» PROBLEM REQUIREMENTS
Working from the start of the listing, please write out exactly the lines through the one that holds "für verdächtige Vorgänge.", both included, and omit all pictures.

EXERCISE INPUTS section start

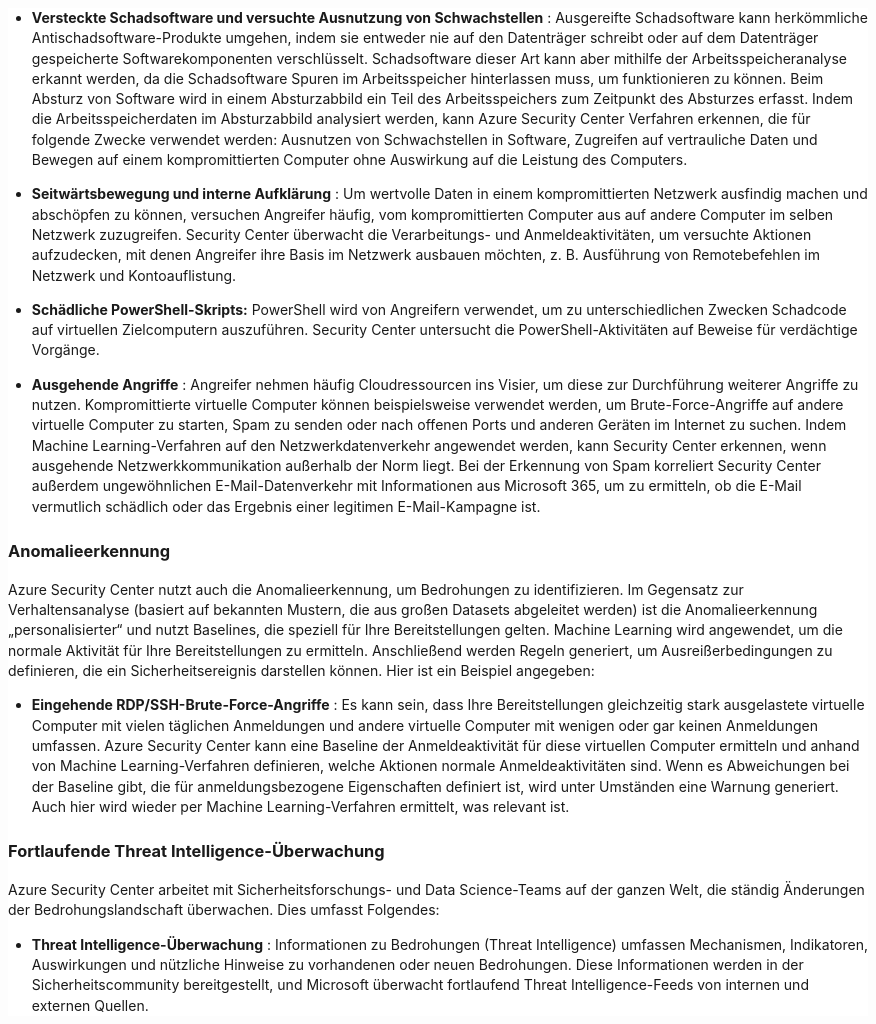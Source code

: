 -   **Versteckte Schadsoftware und versuchte Ausnutzung von Schwachstellen** : Ausgereifte Schadsoftware kann herkömmliche Antischadsoftware-Produkte umgehen, indem sie entweder nie auf den Datenträger schreibt oder auf dem Datenträger gespeicherte Softwarekomponenten verschlüsselt. Schadsoftware dieser Art kann aber mithilfe der Arbeitsspeicheranalyse erkannt werden, da die Schadsoftware Spuren im Arbeitsspeicher hinterlassen muss, um funktionieren zu können. Beim Absturz von Software wird in einem Absturzabbild ein Teil des Arbeitsspeichers zum Zeitpunkt des Absturzes erfasst. Indem die Arbeitsspeicherdaten im Absturzabbild analysiert werden, kann Azure Security Center Verfahren erkennen, die für folgende Zwecke verwendet werden: Ausnutzen von Schwachstellen in Software, Zugreifen auf vertrauliche Daten und Bewegen auf einem kompromittierten Computer ohne Auswirkung auf die Leistung des Computers.

-   **Seitwärtsbewegung und interne Aufklärung** : Um wertvolle Daten in einem kompromittierten Netzwerk ausfindig machen und abschöpfen zu können, versuchen Angreifer häufig, vom kompromittierten Computer aus auf andere Computer im selben Netzwerk zuzugreifen. Security Center überwacht die Verarbeitungs- und Anmeldeaktivitäten, um versuchte Aktionen aufzudecken, mit denen Angreifer ihre Basis im Netzwerk ausbauen möchten, z. B. Ausführung von Remotebefehlen im Netzwerk und Kontoauflistung.

-   **Schädliche PowerShell-Skripts:** PowerShell wird von Angreifern verwendet, um zu unterschiedlichen Zwecken Schadcode auf virtuellen Zielcomputern auszuführen. Security Center untersucht die PowerShell-Aktivitäten auf Beweise für verdächtige Vorgänge.

-   **Ausgehende Angriffe** : Angreifer nehmen häufig Cloudressourcen ins Visier, um diese zur Durchführung weiterer Angriffe zu nutzen. Kompromittierte virtuelle Computer können beispielsweise verwendet werden, um Brute-Force-Angriffe auf andere virtuelle Computer zu starten, Spam zu senden oder nach offenen Ports und anderen Geräten im Internet zu suchen. Indem Machine Learning-Verfahren auf den Netzwerkdatenverkehr angewendet werden, kann Security Center erkennen, wenn ausgehende Netzwerkkommunikation außerhalb der Norm liegt. Bei der Erkennung von Spam korreliert Security Center außerdem ungewöhnlichen E-Mail-Datenverkehr mit Informationen aus Microsoft 365, um zu ermitteln, ob die E-Mail vermutlich schädlich oder das Ergebnis einer legitimen E-Mail-Kampagne ist.

### <a name="anomaly-detection"></a>Anomalieerkennung

Azure Security Center nutzt auch die Anomalieerkennung, um Bedrohungen zu identifizieren. Im Gegensatz zur Verhaltensanalyse (basiert auf bekannten Mustern, die aus großen Datasets abgeleitet werden) ist die Anomalieerkennung „personalisierter“ und nutzt Baselines, die speziell für Ihre Bereitstellungen gelten. Machine Learning wird angewendet, um die normale Aktivität für Ihre Bereitstellungen zu ermitteln. Anschließend werden Regeln generiert, um Ausreißerbedingungen zu definieren, die ein Sicherheitsereignis darstellen können. Hier ist ein Beispiel angegeben:

-   **Eingehende RDP/SSH-Brute-Force-Angriffe** : Es kann sein, dass Ihre Bereitstellungen gleichzeitig stark ausgelastete virtuelle Computer mit vielen täglichen Anmeldungen und andere virtuelle Computer mit wenigen oder gar keinen Anmeldungen umfassen. Azure Security Center kann eine Baseline der Anmeldeaktivität für diese virtuellen Computer ermitteln und anhand von Machine Learning-Verfahren definieren, welche Aktionen normale Anmeldeaktivitäten sind. Wenn es Abweichungen bei der Baseline gibt, die für anmeldungsbezogene Eigenschaften definiert ist, wird unter Umständen eine Warnung generiert. Auch hier wird wieder per Machine Learning-Verfahren ermittelt, was relevant ist.

### <a name="continuous-threat-intelligence-monitoring"></a>Fortlaufende Threat Intelligence-Überwachung

Azure Security Center arbeitet mit Sicherheitsforschungs- und Data Science-Teams auf der ganzen Welt, die ständig Änderungen der Bedrohungslandschaft überwachen. Dies umfasst Folgendes:

-   **Threat Intelligence-Überwachung** : Informationen zu Bedrohungen (Threat Intelligence) umfassen Mechanismen, Indikatoren, Auswirkungen und nützliche Hinweise zu vorhandenen oder neuen Bedrohungen. Diese Informationen werden in der Sicherheitscommunity bereitgestellt, und Microsoft überwacht fortlaufend Threat Intelligence-Feeds von internen und externen Quellen.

EXERCISE INPUTS section end

» ANSWER AREA
Source code

: -   **Versteckte Schadsoftware und versuchte Ausnutzung von Schwachstellen** : Ausgereifte Schadsoftware kann herkömmliche Antischadsoftware-Produkte umgehen, indem sie entweder nie auf den Datenträger schreibt oder auf dem Datenträger gespeicherte Softwarekomponenten verschlüsselt. Schadsoftware dieser Art kann aber mithilfe der Arbeitsspeicheranalyse erkannt werden, da die Schadsoftware Spuren im Arbeitsspeicher hinterlassen muss, um funktionieren zu können. Beim Absturz von Software wird in einem Absturzabbild ein Teil des Arbeitsspeichers zum Zeitpunkt des Absturzes erfasst. Indem die Arbeitsspeicherdaten im Absturzabbild analysiert werden, kann Azure Security Center Verfahren erkennen, die für folgende Zwecke verwendet werden: Ausnutzen von Schwachstellen in Software, Zugreifen auf vertrauliche Daten und Bewegen auf einem kompromittierten Computer ohne Auswirkung auf die Leistung des Computers.

-   **Seitwärtsbewegung und interne Aufklärung** : Um wertvolle Daten in einem kompromittierten Netzwerk ausfindig machen und abschöpfen zu können, versuchen Angreifer häufig, vom kompromittierten Computer aus auf andere Computer im selben Netzwerk zuzugreifen. Security Center überwacht die Verarbeitungs- und Anmeldeaktivitäten, um versuchte Aktionen aufzudecken, mit denen Angreifer ihre Basis im Netzwerk ausbauen möchten, z. B. Ausführung von Remotebefehlen im Netzwerk und Kontoauflistung.

-   **Schädliche PowerShell-Skripts:** PowerShell wird von Angreifern verwendet, um zu unterschiedlichen Zwecken Schadcode auf virtuellen Zielcomputern auszuführen. Security Center untersucht die PowerShell-Aktivitäten auf Beweise für verdächtige Vorgänge.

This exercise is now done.